You should never stop addressing the racism within yourself and within our society.  If people of color must be constantly vigilant, so must you.

Other white people will be frustrated with your continuing focus on racial equality, dignity and justice.  Don’t listen to them.  Don’t waver.  Don’t look away.

Never. Not once.


8 thoughts on “Never. Not Once

  1. My heart cries out because of the truth of this. So many of these I’ve dealt with, and yet, we are conditioned to smile and “stop complaining”. We somehow are made to believe that we created this issue. That we are whining. That we allow ourselves to be oppressed.

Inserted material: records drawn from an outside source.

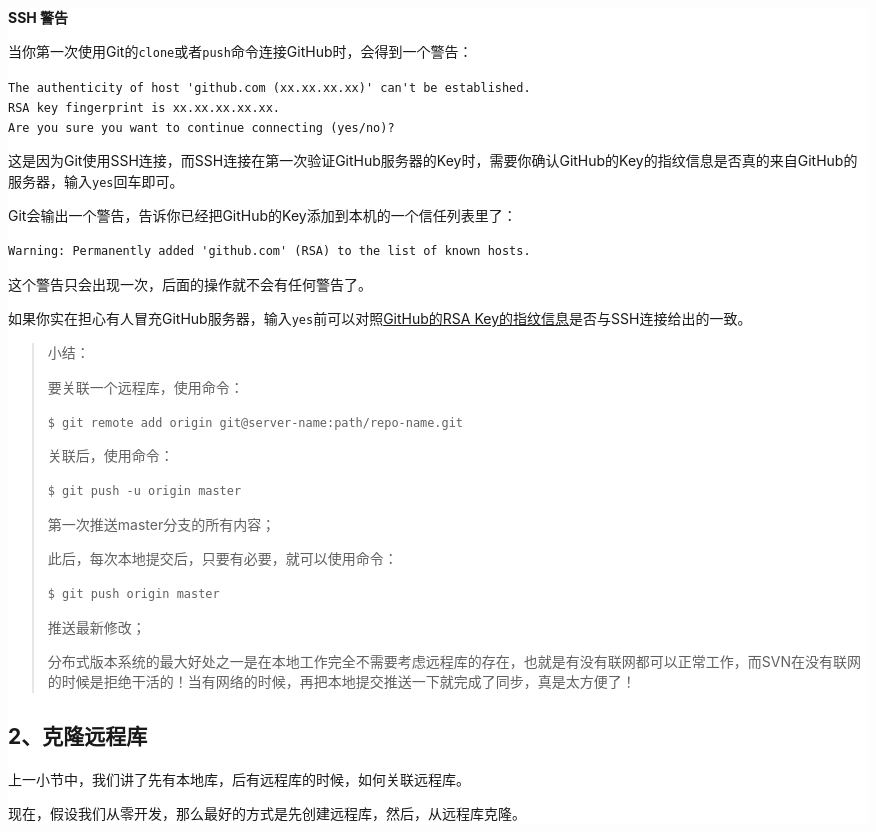 

**SSH 警告**

当你第一次使用Git的`clone`或者`push`命令连接GitHub时，会得到一个警告：

```shell
The authenticity of host 'github.com (xx.xx.xx.xx)' can't be established.
RSA key fingerprint is xx.xx.xx.xx.xx.
Are you sure you want to continue connecting (yes/no)?
```

这是因为Git使用SSH连接，而SSH连接在第一次验证GitHub服务器的Key时，需要你确认GitHub的Key的指纹信息是否真的来自GitHub的服务器，输入`yes`回车即可。

Git会输出一个警告，告诉你已经把GitHub的Key添加到本机的一个信任列表里了：

```
Warning: Permanently added 'github.com' (RSA) to the list of known hosts.
```

这个警告只会出现一次，后面的操作就不会有任何警告了。

如果你实在担心有人冒充GitHub服务器，输入`yes`前可以对照[GitHub的RSA Key的指纹信息](https://help.github.com/articles/what-are-github-s-ssh-key-fingerprints/)是否与SSH连接给出的一致。

> 小结：
>
> 要关联一个远程库，使用命令：
>
> ```shell
> $ git remote add origin git@server-name:path/repo-name.git
> ```
>
> 关联后，使用命令：
>
> ```shell
> $ git push -u origin master
> ```
>
> 第一次推送master分支的所有内容；
>
> 此后，每次本地提交后，只要有必要，就可以使用命令：
>
> ```shell
> $ git push origin master
> ```
>
> 推送最新修改；
>
> 分布式版本系统的最大好处之一是在本地工作完全不需要考虑远程库的存在，也就是有没有联网都可以正常工作，而SVN在没有联网的时候是拒绝干活的！当有网络的时候，再把本地提交推送一下就完成了同步，真是太方便了！

## 2、克隆远程库

上一小节中，我们讲了先有本地库，后有远程库的时候，如何关联远程库。

现在，假设我们从零开发，那么最好的方式是先创建远程库，然后，从远程库克隆。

    And when that fake smile is wiped away, we are left with pure aggression and hatred. But that is wrong they say. We aren’t supposed to want to make a change. We aren’t supposed to want to fight for ourselves and our future. We are meant to let the country have it’s way with us.

    As always Mr. Mulholland, you words give me hope. Hope that the change we march, scream, cry and die for, may finally take effect. However, you are one of a kind. You are unique and in a boat of your own. Until there are more of you, our future is destined to remain the same.


    1. Please let me not be one of a kind. That would be very discouraging. I have to believe other white people are coming to some of the same conclusions. However, I completely agree that the critical mass necessary to shift our culture is still seriously lacking.

      Liked by 1 person

  2. All in a day’s persistence for people of color in America north of the Rio Grande. (I have experienced being looked through by a couple of African Americans that I worked around. It was their way of protecting their psychic space, I believe. One of them, after months of my greeting briefly and gently, did respond.) I can’t imagine how much energy it must take to live with these “micro”-aggressions, day in and day out. What a drag on health, vitality, accomplishment it must be. I am grateful for Maya Angelou’s words: “And still I rise.”


  3. It’s an issue that’s created through culture and hate, but it’s a treatable cancer: it can be fought and be gotten rid of.

    Black people in the US are still, on average, considerably worse off compared to whites. They don’t deserve this, at all. The stats are shocking.

    Discrimination, unequal treatment and abuse are just some of the ways in which it manifests. It is everywhere. It still hasn’t been driven out, and it must be.

    It’s cruel, unfair and silly. It still has to be nonviolently fought until it’s gone.